Journal of Clinical and Cellular Immunology
Open Access

The identification of HLA specific T-cell restricted epitope of glioblastoma multiforme expressed tumor antigen as potential vaccine candidates

2^nd International Conference on Clinical & Cellular Immunology

October 15-17, 2013 Hampton Inn Tropicana, Las Vegas, NV, USA

Jaimie McIntyre and Anton Dormer

Posters: J Clin Cell Immunol

Abstract :

The most common brain tumor is glioblastoma multiforme (GBM). In the United States, 15,000 new cases are diagnosed every year. The GBM 5-year survival rate is about 5%. Surgery, radiation therapy, and/or chemotherapy have proven ineffective in preventing GBM recurrence. There is an overwhelming need for novel therapies for GBM. Hence, the hypothesis that with the use of in silico tools HLA specific T-cell restricted epitopes from GBM expressed tumor antigens could be identified as vaccine candidates for the prevention of GBM reoccurrence.
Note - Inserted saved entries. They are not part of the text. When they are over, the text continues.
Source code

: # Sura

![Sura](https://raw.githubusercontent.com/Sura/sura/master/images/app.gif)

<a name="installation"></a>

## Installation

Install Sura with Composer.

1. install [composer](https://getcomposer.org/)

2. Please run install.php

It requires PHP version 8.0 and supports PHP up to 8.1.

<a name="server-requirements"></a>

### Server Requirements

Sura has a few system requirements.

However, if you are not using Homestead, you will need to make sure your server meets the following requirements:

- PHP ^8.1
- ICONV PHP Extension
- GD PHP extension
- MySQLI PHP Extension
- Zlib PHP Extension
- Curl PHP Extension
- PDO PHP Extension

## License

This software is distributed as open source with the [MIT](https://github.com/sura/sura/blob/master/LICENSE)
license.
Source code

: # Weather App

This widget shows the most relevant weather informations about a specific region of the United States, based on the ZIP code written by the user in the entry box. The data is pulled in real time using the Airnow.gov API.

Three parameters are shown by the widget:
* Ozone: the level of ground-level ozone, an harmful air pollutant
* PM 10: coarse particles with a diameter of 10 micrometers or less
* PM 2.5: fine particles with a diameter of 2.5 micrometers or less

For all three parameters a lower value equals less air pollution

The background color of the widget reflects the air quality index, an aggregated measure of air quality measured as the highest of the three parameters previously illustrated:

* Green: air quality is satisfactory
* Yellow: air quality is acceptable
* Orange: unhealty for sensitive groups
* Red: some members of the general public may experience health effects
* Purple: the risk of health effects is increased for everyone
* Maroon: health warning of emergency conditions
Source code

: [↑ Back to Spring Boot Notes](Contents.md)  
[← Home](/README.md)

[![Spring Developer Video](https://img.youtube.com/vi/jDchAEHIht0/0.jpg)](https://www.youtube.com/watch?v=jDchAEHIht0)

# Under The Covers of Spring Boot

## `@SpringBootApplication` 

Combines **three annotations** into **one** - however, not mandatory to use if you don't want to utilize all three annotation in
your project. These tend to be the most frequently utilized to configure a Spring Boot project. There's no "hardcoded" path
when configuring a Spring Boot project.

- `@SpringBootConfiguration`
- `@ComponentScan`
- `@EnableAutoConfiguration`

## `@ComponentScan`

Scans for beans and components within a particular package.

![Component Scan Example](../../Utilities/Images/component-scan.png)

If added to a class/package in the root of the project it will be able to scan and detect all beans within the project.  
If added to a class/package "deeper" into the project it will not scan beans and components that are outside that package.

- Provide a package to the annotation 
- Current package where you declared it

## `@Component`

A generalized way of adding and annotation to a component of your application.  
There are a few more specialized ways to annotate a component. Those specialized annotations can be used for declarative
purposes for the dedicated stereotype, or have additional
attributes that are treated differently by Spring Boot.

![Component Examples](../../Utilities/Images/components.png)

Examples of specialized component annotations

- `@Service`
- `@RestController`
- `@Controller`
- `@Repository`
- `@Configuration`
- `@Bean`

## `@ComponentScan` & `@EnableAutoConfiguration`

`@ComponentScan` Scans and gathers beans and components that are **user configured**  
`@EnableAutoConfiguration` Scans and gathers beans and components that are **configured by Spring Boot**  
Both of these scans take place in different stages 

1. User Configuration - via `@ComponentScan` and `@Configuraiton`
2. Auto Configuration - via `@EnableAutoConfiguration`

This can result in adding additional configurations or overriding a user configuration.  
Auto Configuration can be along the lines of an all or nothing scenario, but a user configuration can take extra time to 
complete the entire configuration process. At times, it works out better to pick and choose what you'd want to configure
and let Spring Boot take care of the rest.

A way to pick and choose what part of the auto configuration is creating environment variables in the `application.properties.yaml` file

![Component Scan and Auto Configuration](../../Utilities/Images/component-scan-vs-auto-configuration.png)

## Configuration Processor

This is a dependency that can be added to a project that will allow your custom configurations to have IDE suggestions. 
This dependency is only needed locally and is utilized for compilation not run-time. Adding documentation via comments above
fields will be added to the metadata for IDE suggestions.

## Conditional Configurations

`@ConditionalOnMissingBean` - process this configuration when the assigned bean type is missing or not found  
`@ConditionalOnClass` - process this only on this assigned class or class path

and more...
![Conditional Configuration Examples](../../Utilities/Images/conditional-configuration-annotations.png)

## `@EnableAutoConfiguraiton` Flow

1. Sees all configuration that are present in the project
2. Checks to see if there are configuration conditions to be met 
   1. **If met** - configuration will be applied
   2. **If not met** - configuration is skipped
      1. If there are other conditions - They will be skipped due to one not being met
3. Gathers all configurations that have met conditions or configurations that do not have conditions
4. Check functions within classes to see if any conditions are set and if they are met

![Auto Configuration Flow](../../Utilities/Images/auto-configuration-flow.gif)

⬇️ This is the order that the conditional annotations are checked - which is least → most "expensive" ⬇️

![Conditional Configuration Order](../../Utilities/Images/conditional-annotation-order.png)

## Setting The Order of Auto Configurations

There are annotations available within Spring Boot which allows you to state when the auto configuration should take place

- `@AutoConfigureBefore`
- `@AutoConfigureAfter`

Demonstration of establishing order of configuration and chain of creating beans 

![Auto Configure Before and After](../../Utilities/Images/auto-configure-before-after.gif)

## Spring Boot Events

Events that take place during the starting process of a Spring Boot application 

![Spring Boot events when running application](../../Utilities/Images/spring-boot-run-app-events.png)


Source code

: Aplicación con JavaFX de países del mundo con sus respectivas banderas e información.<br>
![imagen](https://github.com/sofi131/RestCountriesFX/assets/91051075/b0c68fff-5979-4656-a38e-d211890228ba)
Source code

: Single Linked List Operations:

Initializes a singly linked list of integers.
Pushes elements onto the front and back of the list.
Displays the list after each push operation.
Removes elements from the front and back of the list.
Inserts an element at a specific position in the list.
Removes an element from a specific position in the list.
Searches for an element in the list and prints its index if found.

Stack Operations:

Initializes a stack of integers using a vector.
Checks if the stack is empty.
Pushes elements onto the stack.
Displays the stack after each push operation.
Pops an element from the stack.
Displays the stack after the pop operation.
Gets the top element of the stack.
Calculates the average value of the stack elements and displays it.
Several in silico databases and tools were employed in this process including UniProt, Vaxijen, TMHMM, Immune Epitope Database, Phyre, and Pepitope. The following antigens have been found to be expressed by GBM and therefore, are possible vaccine target: SOX-2, TRP2, ALK, EGFRvIII, GALT3, gp100, IL-13 Alpha 2, MAGE-A3, NA17-A, tyrosinase, and AIM-2. The results identified several potential MHC Class I HLA-A*0201 and MHC Class II HLA-DRB1*0701 peptide vaccine candidates: SOX-2 (Class I-MISMYLPGA, Class II-RPFIDEAKRLRALHM), TRP2, (Class I-FVWLHYYSV, Class II-WLKVYYYRFVIGLRV), ALK, (Class I-VLLWEIFSL, Class II-WLKVYYYRFVIGLRV), EGFRvIII, (Class I-KLYERCEVV, Class II-IGGRSLYNRGFSLLI), GALT3, (Class I-YLNNIYPEV, Class II-NPVISGYIKSVGQPL), gp100, (Class I-MLGTHTMEV, Class II-QVTTTEWVETTAREL), IL-13 Alpha 2, (Class I-VLLDTNYNL, Class II-QVTTTEWVETTAREL), MAGE-A3, (Class I-FLWGPRALV, Class II-ESEFQAALSRKVAEL), NA17-A, (Class I-ILLCKISYV, Class II-DVLLLLFVKTAPENY), tyrosinase, (Class I-MLLAVLYCL, Class II-PNLLSPASFFSSWQI), and AIM-2 (Class I-FLSDEFNIA, Class II-TEKEFFFVKVFNTLL). The preliminary data from this extensive in silico study lends itself to the development of dendritic cell based therapies which could act as a standalone or adjuvant treatment in concurrence with chemotherapy, radiation therapy and/or surgical intervention for the treatment of recurring GBM.